TPM intermittently fails after cold-boot

Bug #1762672 reported by Alexey Bazhin
28
This bug affects 5 people
Affects Status Importance Assigned to Milestone
linux (Ubuntu)
Fix Released
High
Unassigned
Bionic
Fix Released
High
Tyler Hicks

Bug Description

[Impact]
On an 18.04 LTS system with a TPM, the TPM will fail intermittently on cold boots. The problem seems to be that the TPM gets into a state where the partial self-test doesn't return TPM_RC_SUCCESS (meaning all tests have run to completion), but instead returns TPM_RC_TESTING (meaning some tests are still running in the background). A reboot can sometimes restore TPM functionality.

This bug was originally reported on a Dell XPS 13, but has also recently been reported on a Dell Edge Gateway 3000.

The bug has been confirmed to be fixed in the current development release (19.04/Cosmic).

[Test Case]
Cold boot a Dell XPS 13 or Dell Edge Gateway 3000 running 18.04 LTS Desktop or Server and grep for the following error log message:

"tpm tpm0: A TPM error (2314) occurred continue selftest"

Any attempts at using the TPM via tpm2-tss libraries or tpm2-tools should produce errors.

As this bug is due to a race condition, ideally this test case would be run multiple times (20+ cold boots).

Once the patch is installed the following error message may still be present in the syslog, however attempts to use the TPM should work:

"tpm tpm0: A TPM error (2314) occurred attempting the self test"

[Regression Potential]
The chance of regression is low, as this patch was written by a well respected kernel developer with deep TPM experience.
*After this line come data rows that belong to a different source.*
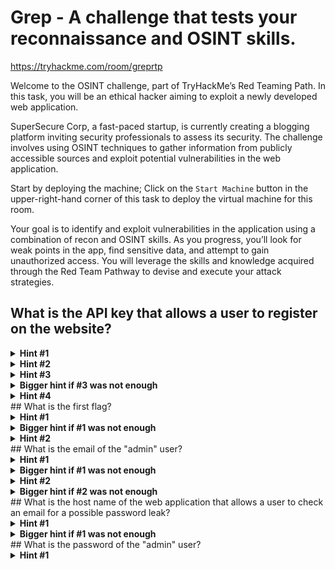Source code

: # Grep - A challenge that tests your reconnaissance and OSINT skills.
https://tryhackme.com/room/greprtp

Welcome to the OSINT challenge, part of TryHackMe’s Red Teaming Path. In this task, you will be an ethical hacker aiming to exploit a newly developed web application.

SuperSecure Corp, a fast-paced startup, is currently creating a blogging platform inviting security professionals to assess its security. The challenge involves using OSINT techniques to gather information from publicly accessible sources and exploit potential vulnerabilities in the web application.

Start by deploying the machine; Click on the `Start Machine` button in the upper-right-hand corner of this task to deploy the virtual machine for this room.

Your goal is to identify and exploit vulnerabilities in the application using a combination of recon and OSINT skills. As you progress, you’ll look for weak points in the app, find sensitive data, and attempt to gain unauthorized access. You will leverage the skills and knowledge acquired through the Red Team Pathway to devise and execute your attack strategies.

## What is the API key that allows a user to register on the website?

<details>
  <summary><strong>Hint #1</strong></summary>
nmap and find website site, hostname of site can be found on website certificate
</details>

<details>
  <summary><strong>Hint #2</strong></summary>
Enumerate website, get a feel for it's structure 
</details>

<details>
  <summary><strong>Hint #3</strong></summary>
OSINT using data extracted from room description and information found from main website
</details>

<details>
  <summary><strong>Bigger hint if #3 was not enough</strong></summary>
Find private github repository for web application by the company in room description 
</details>

<details>
  <summary><strong>Hint #4</strong></summary>
Search through commits
</details>
## What is the first flag?

<details>
  <summary><strong>Hint #1</strong></summary>
Register a user with the API key found in previous flag
</details>

<details>
  <summary><strong>Bigger hint if #1 was not enough</strong></summary>
Capture a bad user registration post with browser developer tools or burp suite etc, update to use api key we found on first flag and resend. 
</details>

<details>
  <summary><strong>Hint #2</strong></summary>

Login
</details>
## What is the email of the "admin" user?

<details>
  <summary><strong>Hint #1</strong></summary>
Upload a reverse shell and execute it, review the upload.php within the github for ideas on how 
</details>

<details>
  <summary><strong>Bigger hint if #1 was not enough</strong></summary>
PHP shell, update magic byte to that of one of the accepted images
</details>

<details>
  <summary><strong>Hint #2</strong></summary>
email address is within a file in a common directory
</details>

<details>
  <summary><strong>Bigger hint if #2 was not enough</strong></summary>
search for backup folders
</details>
## What is the host name of the web application that allows a user to check an email for a possible password leak?

<details>
  <summary><strong>Hint #1</strong></summary>
More than website, find it and check it's certificate
</details>

<details>
  <summary><strong>Bigger hint if #1 was not enough</strong></summary>
nmap every port e.g -p- switch find a webserver on a non standard port outside the range of a default port range of nmap
</details>
## What is the password of the "admin" user?

<details>
  <summary><strong>Hint #1</strong></summary>
You found the admin email, you found the leak site, put them both together :)
</details>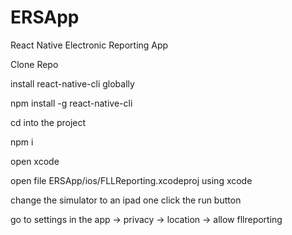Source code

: # ERSApp
React Native Electronic Reporting App

Clone Repo

install react-native-cli globally

npm install -g react-native-cli

cd into the project

npm i

open xcode

open file ERSApp/ios/FLLReporting.xcodeproj using xcode

change the simulator to an ipad one
click the run button

go to settings in the app -> privacy -> location -> allow fllreporting


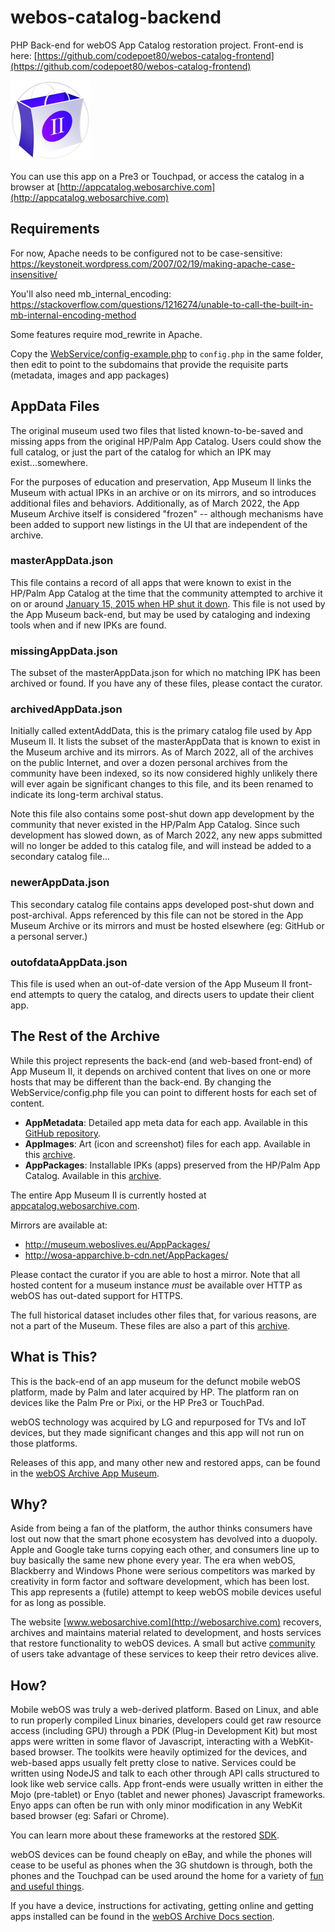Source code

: # webos-catalog-backend

PHP Back-end for webOS App Catalog restoration project. Front-end is here: [https://github.com/codepoet80/webos-catalog-frontend](https://github.com/codepoet80/webos-catalog-frontend)

![App Icon](assets/icon.png)

You can use this app on a Pre3 or Touchpad, or access the catalog in a browser at [http://appcatalog.webosarchive.com](http://appcatalog.webosarchive.com)

## Requirements

For now, Apache needs to be configured not to be case-sensitive:
https://keystoneit.wordpress.com/2007/02/19/making-apache-case-insensitive/

You'll also need mb_internal_encoding:
https://stackoverflow.com/questions/1216274/unable-to-call-the-built-in-mb-internal-encoding-method

Some features require mod_rewrite in Apache.

Copy the [WebService/config-example.php](https://github.com/codepoet80/webos-catalog-backend/blob/main/WebService/config.php) to `config.php` in the same folder, then edit to point to the subdomains that provide the requisite parts (metadata, images and app packages)

## AppData Files

The original museum used two files that listed known-to-be-saved and missing apps from the original HP/Palm App Catalog. Users could show the full catalog, or just the part of the catalog for which an IPK may exist...somewhere.

For the purposes of education and preservation, App Museum II links the Museum with actual IPKs in an archive or on its mirrors, and so introduces additional files and behaviors. Additionally, as of March 2022, the App Museum Archive itself is considered "frozen" -- although mechanisms have been added to support new listings in the UI that are independent of the archive.

### masterAppData.json

This file contains a record of all apps that were known to exist in the HP/Palm App Catalog at the time that the community attempted to archive it on or around [January 15, 2015 when HP shut it down](https://pivotce.com/2014/10/16/hp-to-shut-down-catalog-and-cloud-services/). This file is not used by the App Museum back-end, but may be used by cataloging and indexing tools when and if new IPKs are found.

### missingAppData.json

The subset of the masterAppData.json for which no matching IPK has been archived or found. If you have any of these files, please contact the curator.

### archivedAppData.json

Initially called extentAddData, this is the primary catalog file used by App Museum II. It lists the subset of the masterAppData that is known to exist in the Museum archive and its mirrors. As of March 2022, all of the archives on the public Internet, and over a dozen personal archives from the community have been indexed, so its now considered highly unlikely there will ever again be significant changes to this file, and its been renamed to indicate its long-term archival status.

Note this file also contains some post-shut down app development by the community that never existed in the HP/Palm App Catalog. Since such development has slowed down, as of March 2022, any new apps submitted will no longer be added to this catalog file, and will instead be added to a secondary catalog file...

### newerAppData.json

This secondary catalog file contains apps developed post-shut down and post-archival. Apps referenced by this file can not be stored in the App Museum Archive or its mirrors and must be hosted elsewhere (eg: GitHub or a personal server.)

### outofdataAppData.json

This file is used when an out-of-date version of the App Museum II front-end attempts to query the catalog, and directs users to update their client app.

## The Rest of the Archive

While this project represents the back-end (and web-based front-end) of App Museum II, it depends on archived content that lives on one or more hosts that may be different than the back-end. By changing the WebService/config.php file you can point to different hosts for each set of content.

+ **AppMetadata**: Detailed app meta data for each app. Available in this [GitHub repository](https://www.github.com/codepoet80/webos-catalog-metadata).
+ **AppImages**: Art (icon and screenshot) files for each app. Available in this [archive](https://1drv.ms/u/s!Av5IQUxnr8DUj6JRBurzQFBNbg0WOQ?e=gICebV).
+ **AppPackages**: Installable IPKs (apps) preserved from the HP/Palm App Catalog. Available in this [archive](https://1drv.ms/u/s!Av5IQUxnr8DUj6JRBurzQFBNbg0WOQ?e=gICebV).

The entire App Museum II is currently hosted at [appcatalog.webosarchive.com](http://appcatalog.webosarchive.com). 

Mirrors are available at:
+ http://museum.weboslives.eu/AppPackages/
+ http://wosa-apparchive.b-cdn.net/AppPackages/

Please contact the curator if you are able to host a mirror. Note that all hosted content for a museum instance *must* be available over HTTP as webOS has out-dated support for HTTPS.

The full historical dataset includes other files that, for various reasons, are not a part of the Museum. These files are also a part of this [archive](https://1drv.ms/u/s!Av5IQUxnr8DUj6JRBurzQFBNbg0WOQ?e=gICebV).

## What is This?

This is the back-end of an app museum for the defunct mobile webOS platform, made by Palm and later acquired by HP. The platform ran on devices like the Palm Pre or Pixi, or the HP Pre3 or TouchPad. 

webOS technology was acquired by LG and repurposed for TVs and IoT devices, but they made significant changes and this app will not run on those platforms.

Releases of this app, and many other new and restored apps, can be found in the [webOS Archive App Museum](http://appcatalog.webosarchive.com).

## Why?

Aside from being a fan of the platform, the author thinks consumers have lost out now that the smart phone ecosystem has devolved into a duopoly.
Apple and Google take turns copying each other, and consumers line up to buy basically the same new phone every year. The era when webOS, Blackberry and 
Windows Phone were serious competitors was marked by creativity in form factor and software development, which has been lost. This app represents a (futile)
attempt to keep webOS mobile devices useful for as long as possible.

The website [www.webosarchive.com](http://webosarchive.com) recovers, archives and maintains material related to development, and hosts services
that restore functionality to webOS devices. A small but active [community](http://www.webosarchive.com/discord) of users take advantage of these services to keep their retro devices alive.

## How?

Mobile webOS was truly a web-derived platform. Based on Linux, and able to run properly compiled Linux binaries, developers could get raw resource access (including GPU) through a PDK (Plug-in Development Kit) but most apps were written in some flavor of Javascript, interacting with a WebKit-based browser. The toolkits were heavily optimized for the devices, and web-based apps usually felt pretty close to native. Services could be written using NodeJS and talk to each other through API calls structured to look like web service calls. App front-ends were usually written in either the Mojo (pre-tablet) or Enyo (tablet and newer phones) Javascript frameworks. Enyo apps can often be run with only minor modification in any WebKit based browser (eg: Safari or Chrome).

You can learn more about these frameworks at the restored [SDK](http://sdk.webosarchive.com).

webOS devices can be found cheaply on eBay, and while the phones will cease to be useful as phones when the 3G shutdown is through, both the phones and the Touchpad can be used around the home for a variety of [fun and useful things](http://www.webosarchive.com/docs/thingstotry/).

If you have a device, instructions for activating, getting online and getting apps installed can be found in the [webOS Archive Docs section](http://www.webosarchive.com/docs/activate/).


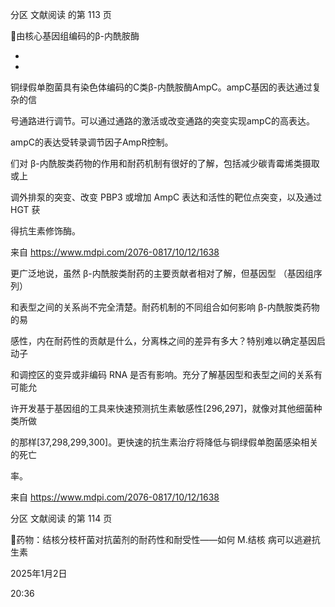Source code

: 分区 文献阅读 的第 113 页

由核心基因组编码的β-内酰胺酶

-

-

铜绿假单胞菌具有染色体编码的C类β-内酰胺酶AmpC。ampC基因的表达通过复杂的信

号通路进行调节。可以通过通路的激活或改变通路的突变实现ampC的高表达。

ampC的表达受转录调节因子AmpR控制。

们对 β-内酰胺类药物的作用和耐药机制有很好的了解，包括减少碳青霉烯类摄取或上

调外排泵的突变、改变 PBP3 或增加 AmpC 表达和活性的靶位点突变，以及通过 HGT 获

得抗生素修饰酶。

来自 <https://www.mdpi.com/2076-0817/10/12/1638>

更广泛地说，虽然 β-内酰胺类耐药的主要贡献者相对了解，但基因型 （基因组序列）

和表型之间的关系尚不完全清楚。耐药机制的不同组合如何影响 β-内酰胺类药物的易

感性，内在耐药性的贡献是什么，分离株之间的差异有多大？特别难以确定基因启动子

和调控区的变异或非编码 RNA 是否有影响。充分了解基因型和表型之间的关系有可能允

许开发基于基因组的工具来快速预测抗生素敏感性[296,297]，就像对其他细菌种类所做

的那样[37,298,299,300]。更快速的抗生素治疗将降低与铜绿假单胞菌感染相关的死亡

率。

来自 <https://www.mdpi.com/2076-0817/10/12/1638>

分区 文献阅读 的第 114 页

药物：结核分枝杆菌对抗菌剂的耐药性和耐受性——如何 M.结核
病可以逃避抗生素

2025年1月2日

20:36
The patch is also being cherry-picked from the upstream stable and LTS kernels, and as mentioned, has already landed in Disco.

[Original Description]
After updating a Dell XPS 13 to 18.04 LTS, the TPM started to intermittently fail on cold boot. The following log messages could be observed in syslog:

[ 0.801334] tpm_tis MSFT0101:00: 2.0 TPM (device-id 0xFE, rev-id 4)
 [ 0.812132] tpm tpm0: A TPM error (2314) occurred continue selftest
 [ 0.843629] tpm tpm0: A TPM error (2314) occurred continue selftest
 [ 0.895424] tpm tpm0: A TPM error (2314) occurred continue selftest
 [ 0.987230] tpm tpm0: A TPM error (2314) occurred continue selftest
 [ 1.159026] tpm tpm0: A TPM error (2314) occurred continue selftest
 [ 1.490819] tpm tpm0: A TPM error (2314) occurred continue selftest
 [ 2.142530] tpm tpm0: A TPM error (2314) occurred continue selftest
 [ 3.423100] tpm tpm0: TPM self test failed
 [ 3.456304] ima: No TPM chip found, activating TPM-bypass! (rc=-19)
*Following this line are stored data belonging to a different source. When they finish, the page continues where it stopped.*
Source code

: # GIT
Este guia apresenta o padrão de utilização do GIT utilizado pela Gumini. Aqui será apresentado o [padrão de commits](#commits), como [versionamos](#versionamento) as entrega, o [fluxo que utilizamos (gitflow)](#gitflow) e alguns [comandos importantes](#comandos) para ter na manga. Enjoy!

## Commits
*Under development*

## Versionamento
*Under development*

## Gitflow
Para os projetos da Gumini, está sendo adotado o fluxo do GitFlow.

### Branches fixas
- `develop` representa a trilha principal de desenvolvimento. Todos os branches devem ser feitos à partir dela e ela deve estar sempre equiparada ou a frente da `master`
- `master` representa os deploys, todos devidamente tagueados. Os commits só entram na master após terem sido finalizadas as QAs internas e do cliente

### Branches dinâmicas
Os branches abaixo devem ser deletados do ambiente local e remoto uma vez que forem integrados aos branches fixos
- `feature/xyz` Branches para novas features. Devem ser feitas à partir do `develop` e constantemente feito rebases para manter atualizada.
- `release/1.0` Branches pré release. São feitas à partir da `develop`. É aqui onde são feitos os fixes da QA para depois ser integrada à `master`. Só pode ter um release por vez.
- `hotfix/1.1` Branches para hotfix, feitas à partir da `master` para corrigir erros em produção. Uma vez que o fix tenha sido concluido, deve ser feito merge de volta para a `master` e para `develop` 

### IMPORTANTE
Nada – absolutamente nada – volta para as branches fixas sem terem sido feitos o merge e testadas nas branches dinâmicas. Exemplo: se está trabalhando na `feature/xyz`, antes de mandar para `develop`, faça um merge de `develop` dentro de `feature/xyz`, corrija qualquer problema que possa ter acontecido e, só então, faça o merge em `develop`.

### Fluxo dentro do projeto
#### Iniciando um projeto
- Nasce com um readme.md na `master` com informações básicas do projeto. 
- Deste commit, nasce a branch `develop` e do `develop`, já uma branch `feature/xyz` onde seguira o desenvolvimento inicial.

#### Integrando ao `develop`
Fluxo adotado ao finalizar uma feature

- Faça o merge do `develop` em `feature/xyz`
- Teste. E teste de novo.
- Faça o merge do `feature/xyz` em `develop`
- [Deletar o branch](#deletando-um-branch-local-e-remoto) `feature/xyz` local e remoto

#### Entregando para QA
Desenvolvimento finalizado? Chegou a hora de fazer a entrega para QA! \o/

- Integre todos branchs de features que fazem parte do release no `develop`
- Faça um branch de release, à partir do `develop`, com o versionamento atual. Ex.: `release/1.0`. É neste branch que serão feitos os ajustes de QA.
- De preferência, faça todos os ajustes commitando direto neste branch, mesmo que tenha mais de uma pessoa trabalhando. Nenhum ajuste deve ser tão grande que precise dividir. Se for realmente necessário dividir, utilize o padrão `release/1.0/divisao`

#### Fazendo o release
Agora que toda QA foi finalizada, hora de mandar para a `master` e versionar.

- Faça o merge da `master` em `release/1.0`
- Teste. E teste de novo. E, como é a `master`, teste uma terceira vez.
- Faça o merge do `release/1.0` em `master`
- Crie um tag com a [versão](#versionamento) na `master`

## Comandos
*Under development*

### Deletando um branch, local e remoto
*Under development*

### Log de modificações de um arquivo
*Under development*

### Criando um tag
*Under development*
Discussion https://lkml.org/lkml/2017/12/6/284

Fix https://git.kernel.org/pub/scm/linux/kernel/git/torvalds/linux.git/commit/drivers/char/tpm/tpm2-cmd.c?id=2be8ffed093b91536d52b5cd2c99b52f605c9ba6

Revision history for this message
Alexey Bazhin (baz-irc) wrote :
Revision history for this message
Ubuntu Kernel Bot (ubuntu-kernel-bot) wrote : Status changed to Confirmed

This change was made by a bot.

Changed in linux (Ubuntu):
status: New → Confirmed
Changed in linux (Ubuntu):
importance: Undecided → High
Revision history for this message
Joseph Salisbury (jsalisbury) wrote : Re: TPM on Dell XPS 13 stopped working after upgrade to 18.04

Linux-next commit 2be8ffed093b91536d52b5cd2c99b52f605c9ba6 does not apply cleanly to v4.15. The commit was cc'd to upstream stable, but without a backport. I'd like to see what upstream stable applies for a backport.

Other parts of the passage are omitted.